> TRY IT
Each record should reappear exactly in your answer, minus any picture.

> INPUT DATA

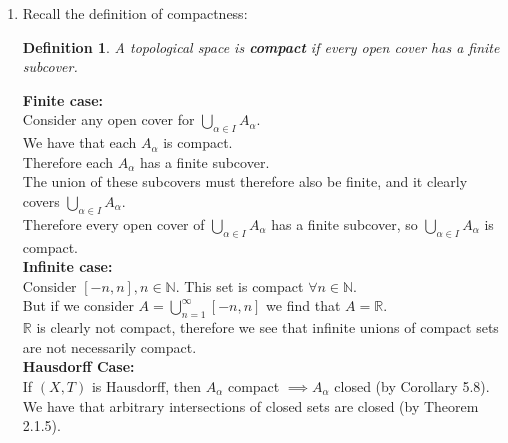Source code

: \documentclass{article}
\newcommand{\R}{\mathbb{R}}
\newcommand{\N}{\mathbb{N}}
\renewcommand{\emptyset}{\varnothing}
\newtheorem{definition}[theorem]{Definition}
\theoremstyle{remark}
\begin{document}
\begin{enumerate}
\begin{proof}
              Finally, we need to ensure that $U \cap V = \emptyset$.\\
              Assume otherwise, that $\exists z \in U \cap V$.
              Then, this would mean that $(z,z) \in U \times V$.\\
              This can't occur ($A \cap \Delta =\emptyset)$, a contradiction.\\
              Therefore we have that $U \cap V = \emptyset$, as required.
          \end{proof}
    \item Recall the definition of compactness:
          \begin{framed}
              \setcounter{section}{5}
              \setcounter{theorem}{2}
              \begin{definition}
                  A topological space is \textbf{compact} if every open cover
                  has a finite subcover.
              \end{definition}
          \end{framed}
          \textbf{Finite case:}\\
          Consider any open cover for $\bigcup_{\alpha \in I} A_\alpha$.\\
          We have that each $A_\alpha$ is compact.\\
          Therefore each $A_\alpha$ has a finite subcover.\\
          The union of these subcovers must therefore also be finite,
          and it clearly covers $\bigcup_{\alpha \in I} A_\alpha$.\\
          Therefore every open cover of $\bigcup_{\alpha \in I} A_\alpha$
          has a finite subcover, so $\bigcup_{\alpha \in I} A_\alpha$ is compact.\\
          \textbf{Infinite case:}\\
          Consider $[-n,n], n \in \N$. This set is compact $\forall n \in \N$.\\
          But if we consider $A=\bigcup_{n=1}^\infty [-n,n]$ we find that $A=\R$.\\
          $\R$ is clearly not compact, therefore we see that infinite unions of
          compact sets are not necessarily compact.\\
          \textbf{Hausdorff Case:}\\
          If $(X,T)$ is Hausdorff,
          then $A_\alpha$ compact $\implies A_\alpha$ closed (by Corollary 5.8).\\
          We have that arbitrary intersections of closed sets are closed (by Theorem 2.1.5).\\

\end{enumerate}
\end{document}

> EXERCISE SOLUTION
Source code

: \documentclass{article}
\newcommand{\R}{\mathbb{R}}
\newcommand{\N}{\mathbb{N}}
\renewcommand{\emptyset}{\varnothing}
\newtheorem{definition}[theorem]{Definition}
\theoremstyle{remark}
\begin{document}
\begin{enumerate}
\begin{proof}
              Finally, we need to ensure that $U \cap V = \emptyset$.\\
              Assume otherwise, that $\exists z \in U \cap V$.
              Then, this would mean that $(z,z) \in U \times V$.\\
              This can't occur ($A \cap \Delta =\emptyset)$, a contradiction.\\
              Therefore we have that $U \cap V = \emptyset$, as required.
          \end{proof}
    \item Recall the definition of compactness:
          \begin{framed}
              \setcounter{section}{5}
              \setcounter{theorem}{2}
              \begin{definition}
                  A topological space is \textbf{compact} if every open cover
                  has a finite subcover.
              \end{definition}
          \end{framed}
          \textbf{Finite case:}\\
          Consider any open cover for $\bigcup_{\alpha \in I} A_\alpha$.\\
          We have that each $A_\alpha$ is compact.\\
          Therefore each $A_\alpha$ has a finite subcover.\\
          The union of these subcovers must therefore also be finite,
          and it clearly covers $\bigcup_{\alpha \in I} A_\alpha$.\\
          Therefore every open cover of $\bigcup_{\alpha \in I} A_\alpha$
          has a finite subcover, so $\bigcup_{\alpha \in I} A_\alpha$ is compact.\\
          \textbf{Infinite case:}\\
          Consider $[-n,n], n \in \N$. This set is compact $\forall n \in \N$.\\
          But if we consider $A=\bigcup_{n=1}^\infty [-n,n]$ we find that $A=\R$.\\
          $\R$ is clearly not compact, therefore we see that infinite unions of
          compact sets are not necessarily compact.\\
          \textbf{Hausdorff Case:}\\
          If $(X,T)$ is Hausdorff,
          then $A_\alpha$ compact $\implies A_\alpha$ closed (by Corollary 5.8).\\
          We have that arbitrary intersections of closed sets are closed (by Theorem 2.1.5).\\

\end{enumerate}
\end{document}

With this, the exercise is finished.